Sore harinya Dhahak pun sudah berada di majelis ilmunya Ibrahim bin Adham. Sang guru merasa heran pada muridnya. Apakah ia tidak jadi berangkat berdagang. Sebab biasanya ia pamit untuk beberapa lama meninggalkan majelis tersebut. Akan tetapi hari ini ia sudah berada di barisan muridnya. Ada apa gerangan ia tidak berangkat berniaga. Pikir sang guru terhadap muridnya.

Sang guru, Ibrahim bin Adham pun menanyakan kerisauannya tersebut kepada muridnya. "Apakah kamu tidak jadi berangkat atau menunda keberangkatanmu, ya Dhahak", tanya Ibrahim.

"Iya syaikh, saya tidak jadi berangkat berdagang. Saya putuskan untuk mengikuti kajianmu saja", jelas Dhahak.

"Ada apakah gerangan yang menyebabkan kau mengambil keputusan tersebut", selidik sang guru.

Maka Dhahak pun menceritakan perihal burung yang malang yang ia saksikan secara seksama babak demi babak kehidupannya. Ia pun kemudian mengambil kesimpulan untuk kembali ke rumah dengan meyakinkan gurunya bahwa burung yang malang saja bisa melanjutkan hidupnya. Apalagi saya yang masih punya banyak kesempatan dan kemampuan pasti Tuhan tetap memberikan bagian untuk dirinya. Dhahak menjelaskan perihal keputusannya itu kepada Ibrahim bin Adham yang mendengarkan keterangan muridnya dengan tekun.

"Kau keliru wahai Dhahak", penegasan Ibrahim bin Adham atas kesimpulan sikap muridnya. "Seharusnya kau berpikir seperti burung yang sehat itu. Ia mencari karunia Allah SWT di berbagai tempat namun ia tidak pernah melupakan nasib saudaranya yang menderita dan kesusahan sehingga ia sisakan makanan yang dicarinya untuk saudaranya yang sakit tersebut.” Jelas sanga guru.

"Begitu pula pada dirimu, jangan menempatkan dirimu seperti burung malang itu. Seharusnya kau posisikan dirimu seperti burung yang sehat itu tapi ia berikan makanan untuk yang lain. Oleh karena itu, pergilah mencari karunia Allah SWT dan bagilah manfaat yang kau terima untuk orang lain", nasehat gurunya.
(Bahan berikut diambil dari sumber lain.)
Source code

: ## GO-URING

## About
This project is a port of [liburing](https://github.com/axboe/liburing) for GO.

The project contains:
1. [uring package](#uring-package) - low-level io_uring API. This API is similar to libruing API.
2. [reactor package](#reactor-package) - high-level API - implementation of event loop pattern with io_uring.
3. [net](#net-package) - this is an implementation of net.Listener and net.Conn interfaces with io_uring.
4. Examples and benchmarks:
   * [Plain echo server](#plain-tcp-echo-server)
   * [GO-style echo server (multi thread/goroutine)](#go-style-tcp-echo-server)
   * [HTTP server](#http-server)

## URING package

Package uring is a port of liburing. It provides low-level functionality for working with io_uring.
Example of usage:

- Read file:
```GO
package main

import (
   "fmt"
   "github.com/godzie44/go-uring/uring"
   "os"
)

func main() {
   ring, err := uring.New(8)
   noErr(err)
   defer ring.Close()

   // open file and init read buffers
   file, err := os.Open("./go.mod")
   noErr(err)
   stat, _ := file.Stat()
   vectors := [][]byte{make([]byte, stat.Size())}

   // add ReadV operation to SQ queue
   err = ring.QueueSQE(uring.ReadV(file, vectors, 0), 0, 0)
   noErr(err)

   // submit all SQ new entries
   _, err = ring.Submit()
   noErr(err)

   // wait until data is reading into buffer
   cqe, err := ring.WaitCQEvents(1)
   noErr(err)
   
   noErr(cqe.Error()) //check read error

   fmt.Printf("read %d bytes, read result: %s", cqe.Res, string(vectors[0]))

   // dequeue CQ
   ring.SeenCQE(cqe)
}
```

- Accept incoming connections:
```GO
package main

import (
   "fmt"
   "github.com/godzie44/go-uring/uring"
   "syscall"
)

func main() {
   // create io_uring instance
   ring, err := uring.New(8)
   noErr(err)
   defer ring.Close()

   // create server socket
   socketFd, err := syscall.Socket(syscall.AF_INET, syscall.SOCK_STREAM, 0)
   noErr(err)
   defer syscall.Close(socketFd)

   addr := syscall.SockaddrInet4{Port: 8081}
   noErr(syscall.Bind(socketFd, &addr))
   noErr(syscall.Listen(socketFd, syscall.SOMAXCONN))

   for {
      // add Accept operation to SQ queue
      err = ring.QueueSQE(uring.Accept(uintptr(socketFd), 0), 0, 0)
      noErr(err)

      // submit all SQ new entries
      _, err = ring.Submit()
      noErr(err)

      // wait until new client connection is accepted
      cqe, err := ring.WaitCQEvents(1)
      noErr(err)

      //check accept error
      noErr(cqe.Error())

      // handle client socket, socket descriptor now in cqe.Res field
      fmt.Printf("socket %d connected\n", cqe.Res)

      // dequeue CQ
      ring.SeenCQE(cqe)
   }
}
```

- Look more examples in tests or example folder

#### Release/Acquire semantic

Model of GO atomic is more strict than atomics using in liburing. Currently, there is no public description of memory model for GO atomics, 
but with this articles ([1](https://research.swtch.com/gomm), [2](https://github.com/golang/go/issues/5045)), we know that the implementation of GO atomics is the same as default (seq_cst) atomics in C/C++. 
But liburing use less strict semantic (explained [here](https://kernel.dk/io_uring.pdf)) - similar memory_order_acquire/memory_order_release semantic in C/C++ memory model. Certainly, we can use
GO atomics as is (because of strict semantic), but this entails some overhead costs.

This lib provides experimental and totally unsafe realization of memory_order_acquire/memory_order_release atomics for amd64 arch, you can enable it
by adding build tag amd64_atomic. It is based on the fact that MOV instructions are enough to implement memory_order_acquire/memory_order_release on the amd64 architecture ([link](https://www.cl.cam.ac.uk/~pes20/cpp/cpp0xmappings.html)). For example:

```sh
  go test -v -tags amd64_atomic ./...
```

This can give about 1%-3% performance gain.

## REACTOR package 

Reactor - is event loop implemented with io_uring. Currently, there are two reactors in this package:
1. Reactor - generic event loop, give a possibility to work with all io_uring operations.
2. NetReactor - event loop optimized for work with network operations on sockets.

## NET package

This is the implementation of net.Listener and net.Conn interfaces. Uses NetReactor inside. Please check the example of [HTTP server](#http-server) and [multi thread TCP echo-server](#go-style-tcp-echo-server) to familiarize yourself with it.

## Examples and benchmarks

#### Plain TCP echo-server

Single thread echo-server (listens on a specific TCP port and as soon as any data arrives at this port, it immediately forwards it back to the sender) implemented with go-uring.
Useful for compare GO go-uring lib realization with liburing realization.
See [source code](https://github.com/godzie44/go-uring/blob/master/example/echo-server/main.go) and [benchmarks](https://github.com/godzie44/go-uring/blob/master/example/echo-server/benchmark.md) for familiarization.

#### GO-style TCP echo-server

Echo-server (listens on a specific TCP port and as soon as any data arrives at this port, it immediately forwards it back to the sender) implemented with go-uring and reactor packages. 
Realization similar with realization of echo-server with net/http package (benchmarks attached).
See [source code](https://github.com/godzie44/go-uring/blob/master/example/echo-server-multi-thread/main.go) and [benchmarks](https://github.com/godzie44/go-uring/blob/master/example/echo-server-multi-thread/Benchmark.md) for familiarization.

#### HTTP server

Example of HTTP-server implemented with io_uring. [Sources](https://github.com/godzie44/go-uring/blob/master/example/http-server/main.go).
Sebenarnya ajaran Islam telah banyak memberikan rambu-rambu yang jelas bagaimana menjadi muslim yang kaaffah. Apalgi bila dikaitkan dengan eksistensi kita sebagai manusia. Bukankah Rasulullah SAW telah menyatakan bahwa sebaik-baik manusia adalah mereka yang bermanfaat bagi orang lain. Karena itu marilah kita menjadi produser kebaikan dan bukan menjadi komsumen terhadap kebaikan orang lain agar kebaikan selalu dalam keadaan surplus.

“Tidak ada balasan kebaikan kecuali kebaikan pula.”